Instructions to follow = When you print the material, keep every line identical to the original.

Data listing =

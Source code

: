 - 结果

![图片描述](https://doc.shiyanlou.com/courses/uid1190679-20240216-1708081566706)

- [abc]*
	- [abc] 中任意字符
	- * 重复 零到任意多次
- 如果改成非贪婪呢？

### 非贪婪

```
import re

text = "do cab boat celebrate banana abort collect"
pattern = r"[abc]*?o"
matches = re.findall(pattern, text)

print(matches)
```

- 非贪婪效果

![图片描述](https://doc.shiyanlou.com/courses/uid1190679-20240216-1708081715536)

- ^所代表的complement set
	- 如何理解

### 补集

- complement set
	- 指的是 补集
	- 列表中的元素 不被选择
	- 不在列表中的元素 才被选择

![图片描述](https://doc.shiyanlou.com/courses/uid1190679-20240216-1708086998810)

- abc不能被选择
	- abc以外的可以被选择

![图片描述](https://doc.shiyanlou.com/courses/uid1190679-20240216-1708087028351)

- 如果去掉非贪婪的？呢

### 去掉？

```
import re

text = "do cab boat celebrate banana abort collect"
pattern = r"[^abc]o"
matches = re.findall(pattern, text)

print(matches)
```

Answer section =
Source code

: - 结果

![图片描述](https://doc.shiyanlou.com/courses/uid1190679-20240216-1708081566706)

- [abc]*
	- [abc] 中任意字符
	- * 重复 零到任意多次
- 如果改成非贪婪呢？

### 非贪婪

```
import re

text = "do cab boat celebrate banana abort collect"
pattern = r"[abc]*?o"
matches = re.findall(pattern, text)

print(matches)
```

- 非贪婪效果

![图片描述](https://doc.shiyanlou.com/courses/uid1190679-20240216-1708081715536)

- ^所代表的complement set
	- 如何理解

### 补集

- complement set
	- 指的是 补集
	- 列表中的元素 不被选择
	- 不在列表中的元素 才被选择

![图片描述](https://doc.shiyanlou.com/courses/uid1190679-20240216-1708086998810)

- abc不能被选择
	- abc以外的可以被选择

![图片描述](https://doc.shiyanlou.com/courses/uid1190679-20240216-1708087028351)

- 如果去掉非贪婪的？呢

### 去掉？

```
import re

text = "do cab boat celebrate banana abort collect"
pattern = r"[^abc]o"
matches = re.findall(pattern, text)

print(matches)
```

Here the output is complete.